From 25460815ccbfcd6f86d39beddc6c0aa7005fc0a4 Mon Sep 17 00:00:00 2001
From: "Andrey M. Borodin" <x4mmm@night.local>
Date: Sun, 20 Aug 2023 23:55:31 +0300
Subject: [PATCH v9] Implement UUID v7 as per IETF draft

This commit addes function to generate UUID v7.
This function optionally accepts datetime used to generate
next UUID.
Also we add a function to extract timestamp from UUID v7.
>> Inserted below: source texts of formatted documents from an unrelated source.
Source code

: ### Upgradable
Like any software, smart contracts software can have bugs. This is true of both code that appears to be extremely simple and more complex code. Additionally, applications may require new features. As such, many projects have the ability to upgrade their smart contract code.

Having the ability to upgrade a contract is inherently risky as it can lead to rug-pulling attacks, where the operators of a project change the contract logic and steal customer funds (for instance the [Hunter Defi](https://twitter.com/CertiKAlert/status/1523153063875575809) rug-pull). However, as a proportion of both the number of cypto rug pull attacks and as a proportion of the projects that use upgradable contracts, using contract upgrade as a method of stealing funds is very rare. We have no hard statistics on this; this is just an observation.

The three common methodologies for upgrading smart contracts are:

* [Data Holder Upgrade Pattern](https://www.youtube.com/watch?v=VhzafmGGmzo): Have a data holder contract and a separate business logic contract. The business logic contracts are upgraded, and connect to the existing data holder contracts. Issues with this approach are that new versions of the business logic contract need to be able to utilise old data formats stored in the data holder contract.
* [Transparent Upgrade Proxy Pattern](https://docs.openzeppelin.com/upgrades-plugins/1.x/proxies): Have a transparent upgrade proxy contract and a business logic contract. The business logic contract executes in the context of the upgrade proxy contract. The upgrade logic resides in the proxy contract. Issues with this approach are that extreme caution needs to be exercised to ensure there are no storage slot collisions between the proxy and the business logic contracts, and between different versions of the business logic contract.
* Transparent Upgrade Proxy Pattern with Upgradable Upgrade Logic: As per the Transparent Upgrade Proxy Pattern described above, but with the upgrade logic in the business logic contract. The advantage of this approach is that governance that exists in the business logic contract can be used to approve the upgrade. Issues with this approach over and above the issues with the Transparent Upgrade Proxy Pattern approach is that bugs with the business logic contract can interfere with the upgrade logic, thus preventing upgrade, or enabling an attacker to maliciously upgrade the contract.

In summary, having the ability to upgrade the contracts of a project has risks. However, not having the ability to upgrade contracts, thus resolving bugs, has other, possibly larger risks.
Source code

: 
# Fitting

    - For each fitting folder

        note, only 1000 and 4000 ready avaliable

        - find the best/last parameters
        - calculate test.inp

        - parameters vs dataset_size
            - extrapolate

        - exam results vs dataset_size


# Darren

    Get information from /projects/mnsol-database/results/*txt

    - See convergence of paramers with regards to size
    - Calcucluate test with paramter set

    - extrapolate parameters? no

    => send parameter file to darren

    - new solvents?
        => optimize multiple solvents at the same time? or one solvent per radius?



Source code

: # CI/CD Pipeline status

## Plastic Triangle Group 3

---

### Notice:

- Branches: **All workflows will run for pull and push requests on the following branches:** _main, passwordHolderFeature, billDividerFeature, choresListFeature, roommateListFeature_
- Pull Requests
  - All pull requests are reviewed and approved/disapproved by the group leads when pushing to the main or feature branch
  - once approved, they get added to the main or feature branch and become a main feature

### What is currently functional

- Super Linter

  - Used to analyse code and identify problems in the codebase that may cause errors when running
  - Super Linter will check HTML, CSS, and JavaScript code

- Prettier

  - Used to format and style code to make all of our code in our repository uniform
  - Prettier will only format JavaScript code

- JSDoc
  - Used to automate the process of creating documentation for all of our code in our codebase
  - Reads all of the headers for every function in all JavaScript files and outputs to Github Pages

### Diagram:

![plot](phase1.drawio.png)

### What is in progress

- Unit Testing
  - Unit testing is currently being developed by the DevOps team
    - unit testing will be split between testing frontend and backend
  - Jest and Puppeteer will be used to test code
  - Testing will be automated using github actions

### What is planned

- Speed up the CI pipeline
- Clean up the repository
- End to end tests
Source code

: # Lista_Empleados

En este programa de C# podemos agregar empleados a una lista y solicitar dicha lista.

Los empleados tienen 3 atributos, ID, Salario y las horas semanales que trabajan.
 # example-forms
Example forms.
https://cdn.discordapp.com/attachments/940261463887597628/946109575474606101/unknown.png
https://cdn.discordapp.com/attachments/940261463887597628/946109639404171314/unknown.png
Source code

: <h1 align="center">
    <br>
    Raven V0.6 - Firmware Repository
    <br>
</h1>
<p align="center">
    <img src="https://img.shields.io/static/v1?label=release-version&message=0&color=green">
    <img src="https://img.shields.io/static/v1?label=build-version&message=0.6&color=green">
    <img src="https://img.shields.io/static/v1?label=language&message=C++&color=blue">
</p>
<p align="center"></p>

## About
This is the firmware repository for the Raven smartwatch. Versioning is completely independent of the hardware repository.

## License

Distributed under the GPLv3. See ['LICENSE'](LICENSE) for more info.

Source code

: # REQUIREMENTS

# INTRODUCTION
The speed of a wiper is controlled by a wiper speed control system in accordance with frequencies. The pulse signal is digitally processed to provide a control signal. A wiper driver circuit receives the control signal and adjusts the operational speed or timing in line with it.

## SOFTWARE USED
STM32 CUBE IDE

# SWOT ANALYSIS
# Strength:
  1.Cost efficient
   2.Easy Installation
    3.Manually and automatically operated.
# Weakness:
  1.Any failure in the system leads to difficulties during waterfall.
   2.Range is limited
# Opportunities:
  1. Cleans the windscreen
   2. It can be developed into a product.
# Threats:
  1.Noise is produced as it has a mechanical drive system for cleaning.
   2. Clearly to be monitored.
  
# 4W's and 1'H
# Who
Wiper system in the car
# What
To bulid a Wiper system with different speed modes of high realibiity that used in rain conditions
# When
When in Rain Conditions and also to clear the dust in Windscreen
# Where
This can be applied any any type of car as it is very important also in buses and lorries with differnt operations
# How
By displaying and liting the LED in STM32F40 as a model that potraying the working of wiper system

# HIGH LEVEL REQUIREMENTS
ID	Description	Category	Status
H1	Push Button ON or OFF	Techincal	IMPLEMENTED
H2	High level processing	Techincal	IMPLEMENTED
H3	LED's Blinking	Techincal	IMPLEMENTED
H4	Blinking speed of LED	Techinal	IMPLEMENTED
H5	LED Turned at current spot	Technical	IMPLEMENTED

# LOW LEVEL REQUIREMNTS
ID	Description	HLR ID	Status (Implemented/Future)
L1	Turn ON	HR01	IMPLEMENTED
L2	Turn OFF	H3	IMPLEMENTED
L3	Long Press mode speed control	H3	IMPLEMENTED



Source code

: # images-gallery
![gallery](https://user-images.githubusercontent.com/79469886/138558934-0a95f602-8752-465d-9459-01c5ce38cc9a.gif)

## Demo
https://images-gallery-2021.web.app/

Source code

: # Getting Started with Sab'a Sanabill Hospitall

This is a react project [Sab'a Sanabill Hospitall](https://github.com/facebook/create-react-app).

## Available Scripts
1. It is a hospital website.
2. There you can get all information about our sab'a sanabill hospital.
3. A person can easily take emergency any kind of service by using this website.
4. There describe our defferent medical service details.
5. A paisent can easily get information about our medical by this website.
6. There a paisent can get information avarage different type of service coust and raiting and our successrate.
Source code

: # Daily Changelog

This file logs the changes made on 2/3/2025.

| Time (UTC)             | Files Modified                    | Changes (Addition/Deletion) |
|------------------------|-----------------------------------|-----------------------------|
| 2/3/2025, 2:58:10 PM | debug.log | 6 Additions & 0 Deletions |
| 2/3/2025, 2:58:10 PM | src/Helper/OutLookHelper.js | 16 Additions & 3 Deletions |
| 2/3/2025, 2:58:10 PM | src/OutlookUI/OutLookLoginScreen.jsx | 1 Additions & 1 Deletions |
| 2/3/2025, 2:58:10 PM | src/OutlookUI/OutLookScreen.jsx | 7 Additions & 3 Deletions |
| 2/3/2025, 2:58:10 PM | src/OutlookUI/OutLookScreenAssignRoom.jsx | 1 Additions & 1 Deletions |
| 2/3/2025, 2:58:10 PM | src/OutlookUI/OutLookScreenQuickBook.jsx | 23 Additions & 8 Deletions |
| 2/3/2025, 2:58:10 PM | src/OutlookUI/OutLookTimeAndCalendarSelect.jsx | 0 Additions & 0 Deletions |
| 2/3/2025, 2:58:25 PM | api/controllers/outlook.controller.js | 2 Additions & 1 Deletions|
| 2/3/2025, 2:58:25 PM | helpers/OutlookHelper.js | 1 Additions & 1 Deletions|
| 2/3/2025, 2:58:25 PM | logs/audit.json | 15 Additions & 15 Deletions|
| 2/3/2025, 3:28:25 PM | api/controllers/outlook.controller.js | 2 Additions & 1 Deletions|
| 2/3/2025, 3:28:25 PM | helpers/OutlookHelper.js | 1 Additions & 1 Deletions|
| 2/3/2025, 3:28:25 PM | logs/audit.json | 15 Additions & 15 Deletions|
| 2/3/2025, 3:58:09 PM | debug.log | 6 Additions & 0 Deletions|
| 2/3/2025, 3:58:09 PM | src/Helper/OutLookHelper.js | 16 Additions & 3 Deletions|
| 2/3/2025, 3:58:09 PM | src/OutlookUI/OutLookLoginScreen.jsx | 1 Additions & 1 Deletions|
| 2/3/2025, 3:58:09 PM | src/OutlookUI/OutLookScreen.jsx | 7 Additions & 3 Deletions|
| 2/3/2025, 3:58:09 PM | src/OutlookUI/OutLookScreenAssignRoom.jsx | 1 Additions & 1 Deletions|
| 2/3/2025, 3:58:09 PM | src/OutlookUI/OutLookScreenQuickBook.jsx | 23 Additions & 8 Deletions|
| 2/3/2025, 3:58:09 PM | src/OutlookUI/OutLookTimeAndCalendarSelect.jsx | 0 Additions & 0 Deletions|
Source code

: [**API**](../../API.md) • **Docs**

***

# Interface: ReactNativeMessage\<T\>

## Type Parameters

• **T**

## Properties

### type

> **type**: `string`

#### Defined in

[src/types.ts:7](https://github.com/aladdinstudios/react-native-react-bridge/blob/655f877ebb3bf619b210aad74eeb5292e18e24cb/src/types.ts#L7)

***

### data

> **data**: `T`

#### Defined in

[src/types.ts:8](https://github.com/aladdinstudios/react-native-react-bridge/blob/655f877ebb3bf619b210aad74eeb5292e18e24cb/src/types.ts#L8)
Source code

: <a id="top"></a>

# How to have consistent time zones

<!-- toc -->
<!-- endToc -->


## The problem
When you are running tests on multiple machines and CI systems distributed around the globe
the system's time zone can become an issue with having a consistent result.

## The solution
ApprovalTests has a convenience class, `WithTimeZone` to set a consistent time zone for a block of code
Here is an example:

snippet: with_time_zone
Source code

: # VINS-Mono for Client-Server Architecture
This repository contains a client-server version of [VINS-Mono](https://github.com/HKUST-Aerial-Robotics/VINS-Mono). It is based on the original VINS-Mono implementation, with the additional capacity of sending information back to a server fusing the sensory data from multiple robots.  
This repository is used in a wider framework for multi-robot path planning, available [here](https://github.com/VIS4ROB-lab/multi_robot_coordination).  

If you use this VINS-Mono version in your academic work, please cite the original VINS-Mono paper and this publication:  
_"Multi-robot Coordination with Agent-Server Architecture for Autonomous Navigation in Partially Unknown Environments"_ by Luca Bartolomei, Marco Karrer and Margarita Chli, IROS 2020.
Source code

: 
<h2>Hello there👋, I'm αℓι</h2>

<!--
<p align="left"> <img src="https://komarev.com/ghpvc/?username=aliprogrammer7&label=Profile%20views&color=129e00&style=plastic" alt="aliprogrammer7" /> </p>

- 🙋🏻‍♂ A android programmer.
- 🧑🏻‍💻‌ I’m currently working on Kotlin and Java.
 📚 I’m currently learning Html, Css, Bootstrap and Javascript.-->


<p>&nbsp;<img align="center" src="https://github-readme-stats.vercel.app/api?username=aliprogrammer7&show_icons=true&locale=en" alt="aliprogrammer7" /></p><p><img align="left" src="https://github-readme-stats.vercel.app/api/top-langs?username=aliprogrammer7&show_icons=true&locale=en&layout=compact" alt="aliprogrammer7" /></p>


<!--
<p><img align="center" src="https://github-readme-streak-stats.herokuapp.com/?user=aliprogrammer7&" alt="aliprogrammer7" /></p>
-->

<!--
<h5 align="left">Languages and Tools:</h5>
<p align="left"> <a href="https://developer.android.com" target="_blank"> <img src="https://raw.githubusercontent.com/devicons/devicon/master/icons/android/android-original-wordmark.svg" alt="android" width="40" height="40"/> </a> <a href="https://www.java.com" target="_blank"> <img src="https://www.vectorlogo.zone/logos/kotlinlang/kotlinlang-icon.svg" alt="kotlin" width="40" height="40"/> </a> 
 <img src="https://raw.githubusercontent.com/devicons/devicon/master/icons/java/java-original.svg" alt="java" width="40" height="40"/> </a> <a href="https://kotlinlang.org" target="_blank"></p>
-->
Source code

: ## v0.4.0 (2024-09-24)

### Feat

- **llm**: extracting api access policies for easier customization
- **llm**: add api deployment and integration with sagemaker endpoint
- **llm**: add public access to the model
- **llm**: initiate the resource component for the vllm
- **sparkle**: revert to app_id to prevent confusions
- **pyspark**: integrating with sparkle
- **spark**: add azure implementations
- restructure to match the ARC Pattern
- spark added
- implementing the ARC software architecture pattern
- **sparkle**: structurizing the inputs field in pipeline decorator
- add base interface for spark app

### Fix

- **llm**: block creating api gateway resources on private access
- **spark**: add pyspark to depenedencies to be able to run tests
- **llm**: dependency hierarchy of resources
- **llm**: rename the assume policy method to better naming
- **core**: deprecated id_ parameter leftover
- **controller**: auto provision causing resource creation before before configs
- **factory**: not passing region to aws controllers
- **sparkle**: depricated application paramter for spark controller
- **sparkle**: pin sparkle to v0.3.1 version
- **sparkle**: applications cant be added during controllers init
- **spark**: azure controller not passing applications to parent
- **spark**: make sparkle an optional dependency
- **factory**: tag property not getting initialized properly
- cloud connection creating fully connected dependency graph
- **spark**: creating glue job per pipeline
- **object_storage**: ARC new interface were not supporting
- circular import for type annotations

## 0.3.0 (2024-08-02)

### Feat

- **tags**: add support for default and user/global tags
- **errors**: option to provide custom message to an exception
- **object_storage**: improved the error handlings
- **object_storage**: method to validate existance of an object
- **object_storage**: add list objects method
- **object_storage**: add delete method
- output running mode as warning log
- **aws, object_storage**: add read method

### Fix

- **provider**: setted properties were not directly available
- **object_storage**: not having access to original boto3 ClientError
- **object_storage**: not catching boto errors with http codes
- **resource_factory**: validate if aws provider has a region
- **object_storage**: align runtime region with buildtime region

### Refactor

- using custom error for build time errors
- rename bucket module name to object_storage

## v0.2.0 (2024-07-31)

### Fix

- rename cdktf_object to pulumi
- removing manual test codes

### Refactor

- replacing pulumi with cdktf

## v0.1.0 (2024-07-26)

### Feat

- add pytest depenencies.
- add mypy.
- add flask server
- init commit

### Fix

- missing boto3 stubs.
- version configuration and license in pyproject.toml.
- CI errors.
Authors: Andrey Borodin, Sergey Prokhorenko
---
 doc/src/sgml/func.sgml                   |  18 ++-
 src/backend/utils/adt/pseudotypes.c      |  12 +-
 src/backend/utils/adt/uuid.c             | 157 +++++++++++++++++++++++
 src/include/catalog/pg_proc.dat          |  14 ++
 src/test/regress/expected/opr_sanity.out |   4 +
 src/test/regress/expected/uuid.out       |  43 +++++++
 src/test/regress/sql/uuid.sql            |  22 ++++
 7 files changed, 267 insertions(+), 3 deletions(-)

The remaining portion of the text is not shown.